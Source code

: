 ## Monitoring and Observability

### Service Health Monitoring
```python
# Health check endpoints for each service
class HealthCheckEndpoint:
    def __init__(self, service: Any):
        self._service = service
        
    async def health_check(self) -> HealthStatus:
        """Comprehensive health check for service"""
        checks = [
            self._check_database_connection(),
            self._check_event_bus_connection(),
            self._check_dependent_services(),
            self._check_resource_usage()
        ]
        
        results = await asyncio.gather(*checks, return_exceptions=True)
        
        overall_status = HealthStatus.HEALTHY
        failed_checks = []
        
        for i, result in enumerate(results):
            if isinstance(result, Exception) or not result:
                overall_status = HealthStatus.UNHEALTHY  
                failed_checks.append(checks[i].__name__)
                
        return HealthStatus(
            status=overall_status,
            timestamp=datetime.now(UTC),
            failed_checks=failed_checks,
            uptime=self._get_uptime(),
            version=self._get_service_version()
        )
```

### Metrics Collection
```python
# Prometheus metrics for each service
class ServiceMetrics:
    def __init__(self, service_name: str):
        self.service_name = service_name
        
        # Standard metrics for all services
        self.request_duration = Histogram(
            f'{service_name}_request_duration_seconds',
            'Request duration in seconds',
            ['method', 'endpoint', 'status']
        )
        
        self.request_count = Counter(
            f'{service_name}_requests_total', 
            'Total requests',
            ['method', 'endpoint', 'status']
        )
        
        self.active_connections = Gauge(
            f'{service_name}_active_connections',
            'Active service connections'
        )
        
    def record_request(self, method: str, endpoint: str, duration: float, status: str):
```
* * *
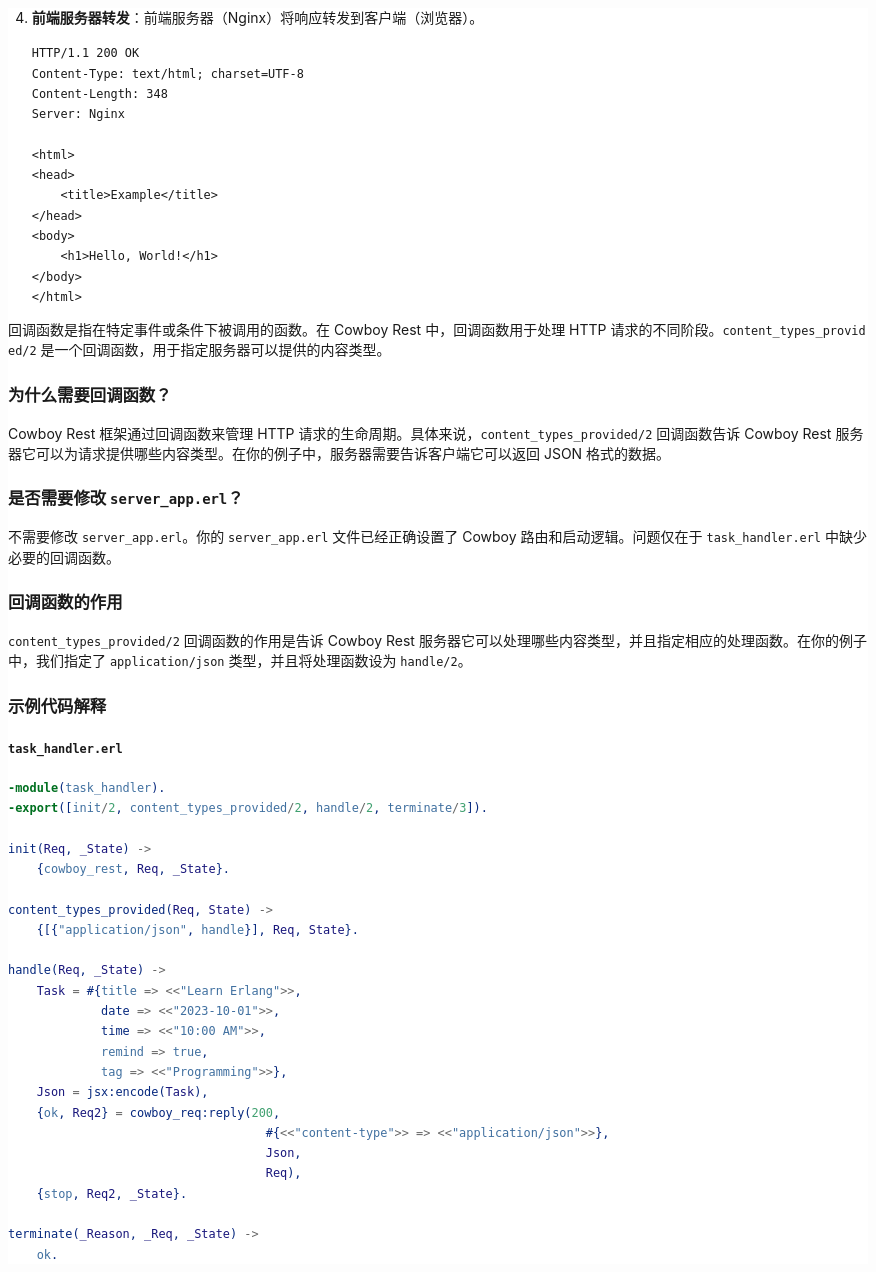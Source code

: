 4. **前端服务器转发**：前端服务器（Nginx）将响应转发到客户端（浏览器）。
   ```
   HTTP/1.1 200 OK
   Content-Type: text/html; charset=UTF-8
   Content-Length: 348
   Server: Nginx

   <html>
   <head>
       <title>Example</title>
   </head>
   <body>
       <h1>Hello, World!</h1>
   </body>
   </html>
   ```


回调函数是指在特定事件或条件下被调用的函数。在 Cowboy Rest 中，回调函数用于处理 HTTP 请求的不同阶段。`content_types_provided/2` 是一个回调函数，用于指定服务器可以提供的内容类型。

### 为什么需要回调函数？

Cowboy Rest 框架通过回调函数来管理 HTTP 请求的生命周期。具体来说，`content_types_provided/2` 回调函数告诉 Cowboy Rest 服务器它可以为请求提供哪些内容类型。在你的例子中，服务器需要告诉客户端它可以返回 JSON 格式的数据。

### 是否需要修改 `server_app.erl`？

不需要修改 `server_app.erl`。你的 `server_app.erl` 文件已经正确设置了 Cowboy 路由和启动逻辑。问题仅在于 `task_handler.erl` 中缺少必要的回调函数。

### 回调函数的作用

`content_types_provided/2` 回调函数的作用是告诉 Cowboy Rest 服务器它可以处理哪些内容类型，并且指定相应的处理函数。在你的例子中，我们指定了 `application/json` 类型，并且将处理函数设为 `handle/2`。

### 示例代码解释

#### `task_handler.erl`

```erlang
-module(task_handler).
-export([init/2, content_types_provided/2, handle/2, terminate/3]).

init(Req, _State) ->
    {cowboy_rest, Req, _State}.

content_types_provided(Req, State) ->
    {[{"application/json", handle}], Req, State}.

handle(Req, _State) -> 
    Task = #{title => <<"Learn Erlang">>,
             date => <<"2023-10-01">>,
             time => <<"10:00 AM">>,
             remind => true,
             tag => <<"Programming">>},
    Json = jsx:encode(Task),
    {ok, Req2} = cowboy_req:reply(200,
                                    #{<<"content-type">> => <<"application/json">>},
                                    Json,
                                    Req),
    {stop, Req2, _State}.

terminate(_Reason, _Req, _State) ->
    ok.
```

_WORK REQUEST_
If a line of the listing above contains "each", pick it out and copy it.

_RESULT_
# Health check endpoints for each service
# Prometheus metrics for each service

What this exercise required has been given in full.